- [WHAT YOU ARE ASKED TO DO]:
Each of the entries below is to be written out exactly, and the images skipped.

- [PROVIDED DATA]:
>>

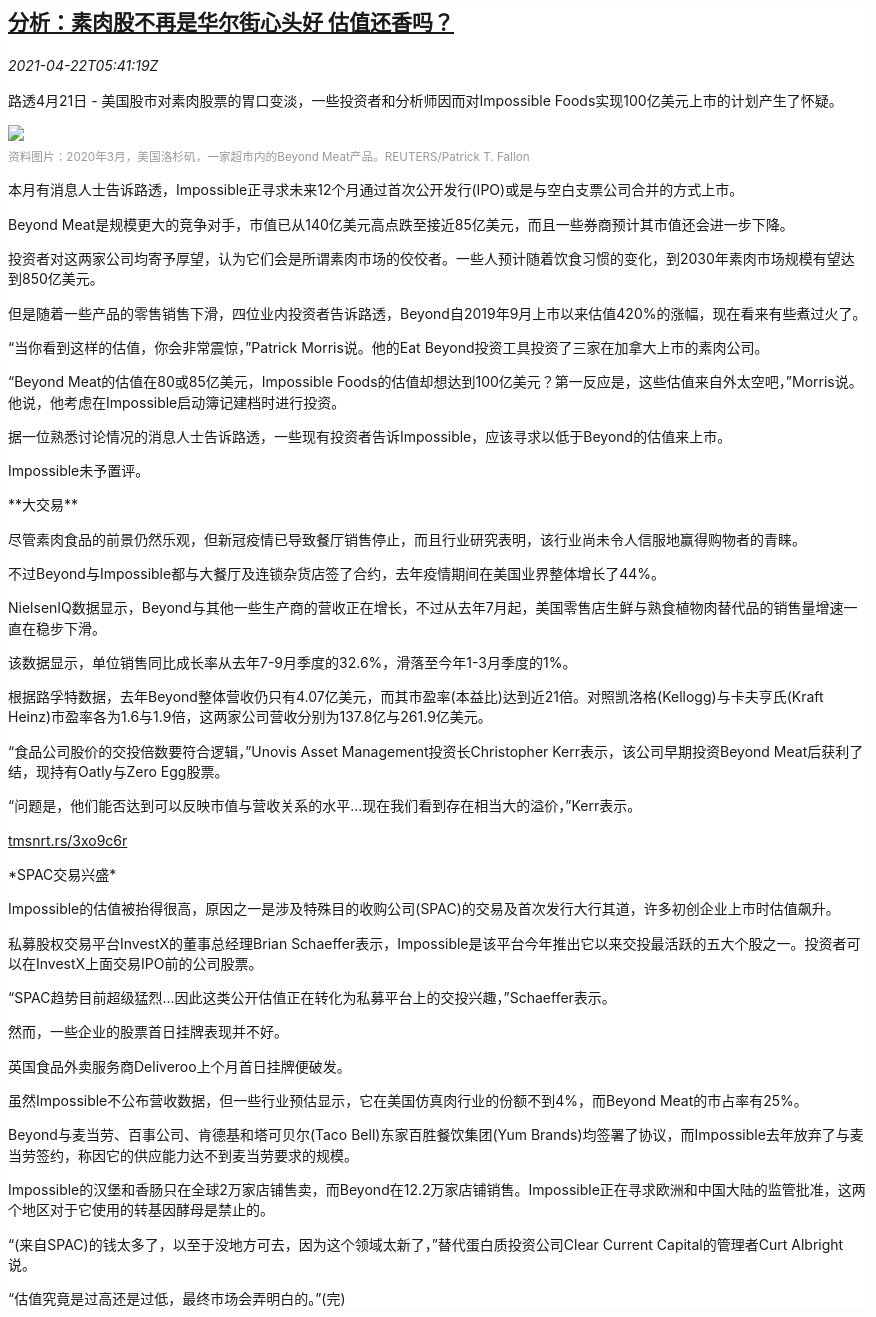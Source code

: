 
[分析：素肉股不再是华尔街心头好 估值还香吗？](https://cn.reuters.com/article/us-wall-street-beyond-meat-0422-idCNKBS2C90HP)
------

<div><i>2021-04-22T05:41:19Z</i></div><p>路透4月21日 - 美国股市对素肉股票的胃口变淡，一些投资者和分析师因而对Impossible Foods实现100亿美元上市的计划产生了怀疑。</p><img src="https://static.reuters.com/resources/r/?m=02&d=20210422&t=2&i=1559473026&r=LYNXMPEH3L06O" width="100%"><div><small style="color: #999;">资料图片：2020年3月，美国洛杉矶，一家超市内的Beyond Meat产品。REUTERS/Patrick T. Fallon</small></div><p>本月有消息人士告诉路透，Impossible正寻求未来12个月通过首次公开发行(IPO)或是与空白支票公司合并的方式上市。</p><p>Beyond Meat是规模更大的竞争对手，市值已从140亿美元高点跌至接近85亿美元，而且一些券商预计其市值还会进一步下降。</p><p>投资者对这两家公司均寄予厚望，认为它们会是所谓素肉市场的佼佼者。一些人预计随着饮食习惯的变化，到2030年素肉市场规模有望达到850亿美元。</p><p>但是随着一些产品的零售销售下滑，四位业内投资者告诉路透，Beyond自2019年9月上市以来估值420%的涨幅，现在看来有些煮过火了。</p><p>“当你看到这样的估值，你会非常震惊，”Patrick Morris说。他的Eat Beyond投资工具投资了三家在加拿大上市的素肉公司。</p><p>“Beyond Meat的估值在80或85亿美元，Impossible Foods的估值却想达到100亿美元？第一反应是，这些估值来自外太空吧，”Morris说。他说，他考虑在Impossible启动簿记建档时进行投资。</p><p>据一位熟悉讨论情况的消息人士告诉路透，一些现有投资者告诉Impossible，应该寻求以低于Beyond的估值来上市。</p><p>Impossible未予置评。</p><p>**大交易**</p><p>尽管素肉食品的前景仍然乐观，但新冠疫情已导致餐厅销售停止，而且行业研究表明，该行业尚未令人信服地赢得购物者的青睐。</p><p>不过Beyond与Impossible都与大餐厅及连锁杂货店签了合约，去年疫情期间在美国业界整体增长了44%。</p><p>NielsenIQ数据显示，Beyond与其他一些生产商的营收正在增长，不过从去年7月起，美国零售店生鲜与熟食植物肉替代品的销售量增速一直在稳步下滑。</p><p>该数据显示，单位销售同比成长率从去年7-9月季度的32.6%，滑落至今年1-3月季度的1%。</p><p>根据路孚特数据，去年Beyond整体营收仍只有4.07亿美元，而其市盈率(本益比)达到近21倍。对照凯洛格(Kellogg)与卡夫亨氏(Kraft Heinz)市盈率各为1.6与1.9倍，这两家公司营收分别为137.8亿与261.9亿美元。</p><p>“食品公司股价的交投倍数要符合逻辑，”Unovis Asset Management投资长Christopher Kerr表示，该公司早期投资Beyond Meat后获利了结，现持有Oatly与Zero Egg股票。</p><p>“问题是，他们能否达到可以反映市值与营收关系的水平...现在我们看到存在相当大的溢价，”Kerr表示。</p><p><a href="https://tmsnrt.rs/3xo9c6r">tmsnrt.rs/3xo9c6r</a></p><p>*SPAC交易兴盛*</p><p>Impossible的估值被抬得很高，原因之一是涉及特殊目的收购公司(SPAC)的交易及首次发行大行其道，许多初创企业上市时估值飙升。</p><p>私募股权交易平台InvestX的董事总经理Brian Schaeffer表示，Impossible是该平台今年推出它以来交投最活跃的五大个股之一。投资者可以在InvestX上面交易IPO前的公司股票。</p><p>“SPAC趋势目前超级猛烈...因此这类公开估值正在转化为私募平台上的交投兴趣，”Schaeffer表示。</p><p>然而，一些企业的股票首日挂牌表现并不好。</p><p>英国食品外卖服务商Deliveroo上个月首日挂牌便破发。</p><p>虽然Impossible不公布营收数据，但一些行业预估显示，它在美国仿真肉行业的份额不到4%，而Beyond Meat的市占率有25%。</p><p>Beyond与麦当劳、百事公司、肯德基和塔可贝尔(Taco Bell)东家百胜餐饮集团(Yum Brands)均签署了协议，而Impossible去年放弃了与麦当劳签约，称因它的供应能力达不到麦当劳要求的规模。</p><p>Impossible的汉堡和香肠只在全球2万家店铺售卖，而Beyond在12.2万家店铺销售。Impossible正在寻求欧洲和中国大陆的监管批准，这两个地区对于它使用的转基因酵母是禁止的。</p><p>“(来自SPAC)的钱太多了，以至于没地方可去，因为这个领域太新了，”替代蛋白质投资公司Clear Current Capital的管理者Curt Albright说。</p><p>“估值究竟是过高还是过低，最终市场会弄明白的。”(完)</p>
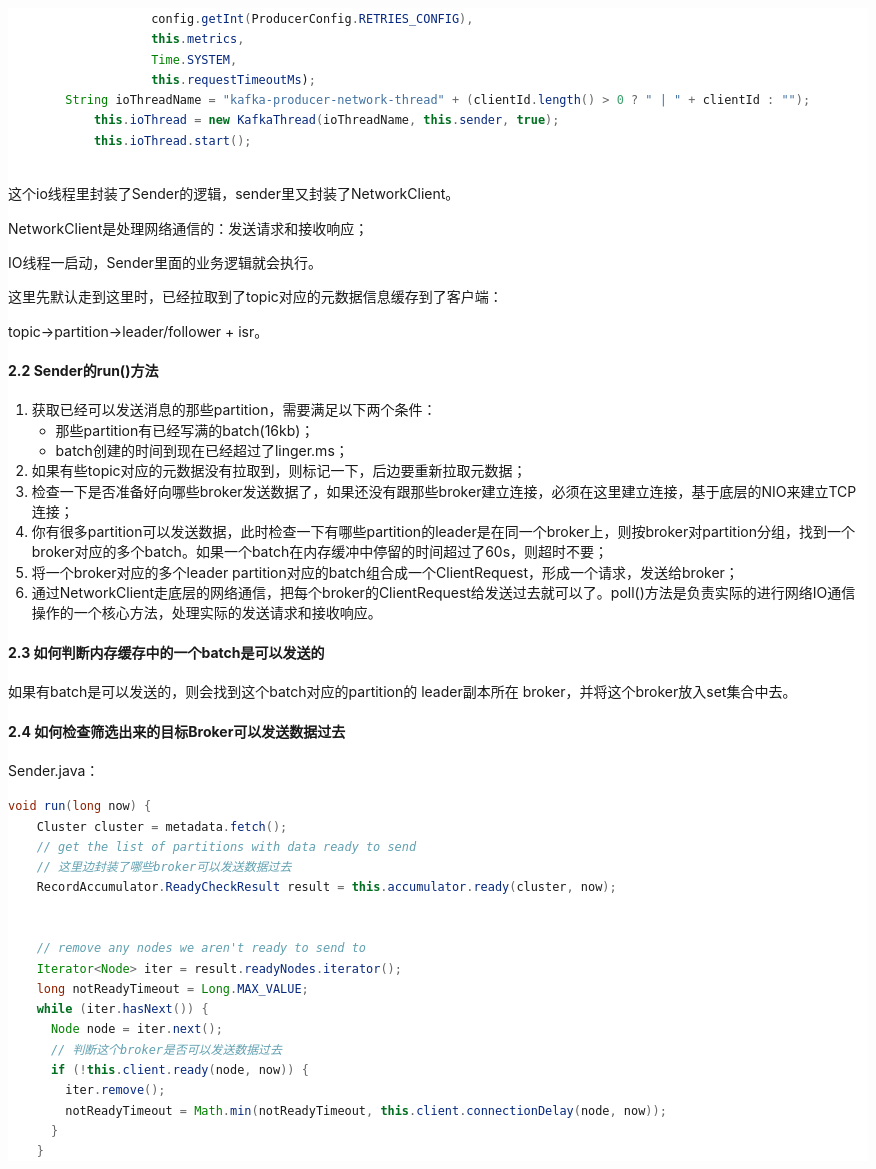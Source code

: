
 ```java
                    config.getInt(ProducerConfig.RETRIES_CONFIG),
                    this.metrics,
                    Time.SYSTEM,
                    this.requestTimeoutMs);  
        String ioThreadName = "kafka-producer-network-thread" + (clientId.length() > 0 ? " | " + clientId : "");
            this.ioThread = new KafkaThread(ioThreadName, this.sender, true);
            this.ioThread.start();
  
```

这个io线程里封装了Sender的逻辑，sender里又封装了NetworkClient。

NetworkClient是处理网络通信的：发送请求和接收响应；

IO线程一启动，Sender里面的业务逻辑就会执行。



这里先默认走到这里时，已经拉取到了topic对应的元数据信息缓存到了客户端：

topic->partition->leader/follower + isr。

#### 2.2 Sender的run()方法

1. 获取已经可以发送消息的那些partition，需要满足以下两个条件：
   - 那些partition有已经写满的batch(16kb)；
   - batch创建的时间到现在已经超过了linger.ms；
2. 如果有些topic对应的元数据没有拉取到，则标记一下，后边要重新拉取元数据；
3. 检查一下是否准备好向哪些broker发送数据了，如果还没有跟那些broker建立连接，必须在这里建立连接，基于底层的NIO来建立TCP连接；
4. 你有很多partition可以发送数据，此时检查一下有哪些partition的leader是在同一个broker上，则按broker对partition分组，找到一个broker对应的多个batch。如果一个batch在内存缓冲中停留的时间超过了60s，则超时不要；
5. 将一个broker对应的多个leader partition对应的batch组合成一个ClientRequest，形成一个请求，发送给broker；
6. 通过NetworkClient走底层的网络通信，把每个broker的ClientRequest给发送过去就可以了。poll()方法是负责实际的进行网络IO通信操作的一个核心方法，处理实际的发送请求和接收响应。

#### 2.3 如何判断内存缓存中的一个batch是可以发送的

如果有batch是可以发送的，则会找到这个batch对应的partition的 leader副本所在 broker，并将这个broker放入set集合中去。

#### 2.4 如何检查筛选出来的目标Broker可以发送数据过去

Sender.java：

```java
void run(long now) {
    Cluster cluster = metadata.fetch();
    // get the list of partitions with data ready to send
    // 这里边封装了哪些broker可以发送数据过去
    RecordAccumulator.ReadyCheckResult result = this.accumulator.ready(cluster, now);
  
  
    // remove any nodes we aren't ready to send to
    Iterator<Node> iter = result.readyNodes.iterator();
    long notReadyTimeout = Long.MAX_VALUE;
    while (iter.hasNext()) {
      Node node = iter.next();
      // 判断这个broker是否可以发送数据过去
      if (!this.client.ready(node, now)) {
        iter.remove();
        notReadyTimeout = Math.min(notReadyTimeout, this.client.connectionDelay(node, now));
      }
    }
```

<<

- [RESPONSE FOR THIS EXERCISE]:
Source code

: 
[分析：素肉股不再是华尔街心头好 估值还香吗？](https://cn.reuters.com/article/us-wall-street-beyond-meat-0422-idCNKBS2C90HP)
------

<div><i>2021-04-22T05:41:19Z</i></div><p>路透4月21日 - 美国股市对素肉股票的胃口变淡，一些投资者和分析师因而对Impossible Foods实现100亿美元上市的计划产生了怀疑。</p><img src="https://static.reuters.com/resources/r/?m=02&d=20210422&t=2&i=1559473026&r=LYNXMPEH3L06O" width="100%"><div><small style="color: #999;">资料图片：2020年3月，美国洛杉矶，一家超市内的Beyond Meat产品。REUTERS/Patrick T. Fallon</small></div><p>本月有消息人士告诉路透，Impossible正寻求未来12个月通过首次公开发行(IPO)或是与空白支票公司合并的方式上市。</p><p>Beyond Meat是规模更大的竞争对手，市值已从140亿美元高点跌至接近85亿美元，而且一些券商预计其市值还会进一步下降。</p><p>投资者对这两家公司均寄予厚望，认为它们会是所谓素肉市场的佼佼者。一些人预计随着饮食习惯的变化，到2030年素肉市场规模有望达到850亿美元。</p><p>但是随着一些产品的零售销售下滑，四位业内投资者告诉路透，Beyond自2019年9月上市以来估值420%的涨幅，现在看来有些煮过火了。</p><p>“当你看到这样的估值，你会非常震惊，”Patrick Morris说。他的Eat Beyond投资工具投资了三家在加拿大上市的素肉公司。</p><p>“Beyond Meat的估值在80或85亿美元，Impossible Foods的估值却想达到100亿美元？第一反应是，这些估值来自外太空吧，”Morris说。他说，他考虑在Impossible启动簿记建档时进行投资。</p><p>据一位熟悉讨论情况的消息人士告诉路透，一些现有投资者告诉Impossible，应该寻求以低于Beyond的估值来上市。</p><p>Impossible未予置评。</p><p>**大交易**</p><p>尽管素肉食品的前景仍然乐观，但新冠疫情已导致餐厅销售停止，而且行业研究表明，该行业尚未令人信服地赢得购物者的青睐。</p><p>不过Beyond与Impossible都与大餐厅及连锁杂货店签了合约，去年疫情期间在美国业界整体增长了44%。</p><p>NielsenIQ数据显示，Beyond与其他一些生产商的营收正在增长，不过从去年7月起，美国零售店生鲜与熟食植物肉替代品的销售量增速一直在稳步下滑。</p><p>该数据显示，单位销售同比成长率从去年7-9月季度的32.6%，滑落至今年1-3月季度的1%。</p><p>根据路孚特数据，去年Beyond整体营收仍只有4.07亿美元，而其市盈率(本益比)达到近21倍。对照凯洛格(Kellogg)与卡夫亨氏(Kraft Heinz)市盈率各为1.6与1.9倍，这两家公司营收分别为137.8亿与261.9亿美元。</p><p>“食品公司股价的交投倍数要符合逻辑，”Unovis Asset Management投资长Christopher Kerr表示，该公司早期投资Beyond Meat后获利了结，现持有Oatly与Zero Egg股票。</p><p>“问题是，他们能否达到可以反映市值与营收关系的水平...现在我们看到存在相当大的溢价，”Kerr表示。</p><p><a href="https://tmsnrt.rs/3xo9c6r">tmsnrt.rs/3xo9c6r</a></p><p>*SPAC交易兴盛*</p><p>Impossible的估值被抬得很高，原因之一是涉及特殊目的收购公司(SPAC)的交易及首次发行大行其道，许多初创企业上市时估值飙升。</p><p>私募股权交易平台InvestX的董事总经理Brian Schaeffer表示，Impossible是该平台今年推出它以来交投最活跃的五大个股之一。投资者可以在InvestX上面交易IPO前的公司股票。</p><p>“SPAC趋势目前超级猛烈...因此这类公开估值正在转化为私募平台上的交投兴趣，”Schaeffer表示。</p><p>然而，一些企业的股票首日挂牌表现并不好。</p><p>英国食品外卖服务商Deliveroo上个月首日挂牌便破发。</p><p>虽然Impossible不公布营收数据，但一些行业预估显示，它在美国仿真肉行业的份额不到4%，而Beyond Meat的市占率有25%。</p><p>Beyond与麦当劳、百事公司、肯德基和塔可贝尔(Taco Bell)东家百胜餐饮集团(Yum Brands)均签署了协议，而Impossible去年放弃了与麦当劳签约，称因它的供应能力达不到麦当劳要求的规模。</p><p>Impossible的汉堡和香肠只在全球2万家店铺售卖，而Beyond在12.2万家店铺销售。Impossible正在寻求欧洲和中国大陆的监管批准，这两个地区对于它使用的转基因酵母是禁止的。</p><p>“(来自SPAC)的钱太多了，以至于没地方可去，因为这个领域太新了，”替代蛋白质投资公司Clear Current Capital的管理者Curt Albright说。</p><p>“估值究竟是过高还是过低，最终市场会弄明白的。”(完)</p>
Source code

:
 ```java
                    config.getInt(ProducerConfig.RETRIES_CONFIG),
                    this.metrics,
                    Time.SYSTEM,
                    this.requestTimeoutMs);  
        String ioThreadName = "kafka-producer-network-thread" + (clientId.length() > 0 ? " | " + clientId : "");
            this.ioThread = new KafkaThread(ioThreadName, this.sender, true);
            this.ioThread.start();
  
```

这个io线程里封装了Sender的逻辑，sender里又封装了NetworkClient。

NetworkClient是处理网络通信的：发送请求和接收响应；

IO线程一启动，Sender里面的业务逻辑就会执行。



这里先默认走到这里时，已经拉取到了topic对应的元数据信息缓存到了客户端：

topic->partition->leader/follower + isr。

#### 2.2 Sender的run()方法

1. 获取已经可以发送消息的那些partition，需要满足以下两个条件：
   - 那些partition有已经写满的batch(16kb)；
   - batch创建的时间到现在已经超过了linger.ms；
2. 如果有些topic对应的元数据没有拉取到，则标记一下，后边要重新拉取元数据；
3. 检查一下是否准备好向哪些broker发送数据了，如果还没有跟那些broker建立连接，必须在这里建立连接，基于底层的NIO来建立TCP连接；
4. 你有很多partition可以发送数据，此时检查一下有哪些partition的leader是在同一个broker上，则按broker对partition分组，找到一个broker对应的多个batch。如果一个batch在内存缓冲中停留的时间超过了60s，则超时不要；
5. 将一个broker对应的多个leader partition对应的batch组合成一个ClientRequest，形成一个请求，发送给broker；
6. 通过NetworkClient走底层的网络通信，把每个broker的ClientRequest给发送过去就可以了。poll()方法是负责实际的进行网络IO通信操作的一个核心方法，处理实际的发送请求和接收响应。

#### 2.3 如何判断内存缓存中的一个batch是可以发送的

如果有batch是可以发送的，则会找到这个batch对应的partition的 leader副本所在 broker，并将这个broker放入set集合中去。

#### 2.4 如何检查筛选出来的目标Broker可以发送数据过去

Sender.java：

```java
void run(long now) {
    Cluster cluster = metadata.fetch();
    // get the list of partitions with data ready to send
    // 这里边封装了哪些broker可以发送数据过去
    RecordAccumulator.ReadyCheckResult result = this.accumulator.ready(cluster, now);
  
  
    // remove any nodes we aren't ready to send to
    Iterator<Node> iter = result.readyNodes.iterator();
    long notReadyTimeout = Long.MAX_VALUE;
    while (iter.hasNext()) {
      Node node = iter.next();
      // 判断这个broker是否可以发送数据过去
      if (!this.client.ready(node, now)) {
        iter.remove();
        notReadyTimeout = Math.min(notReadyTimeout, this.client.connectionDelay(node, now));
      }
    }
```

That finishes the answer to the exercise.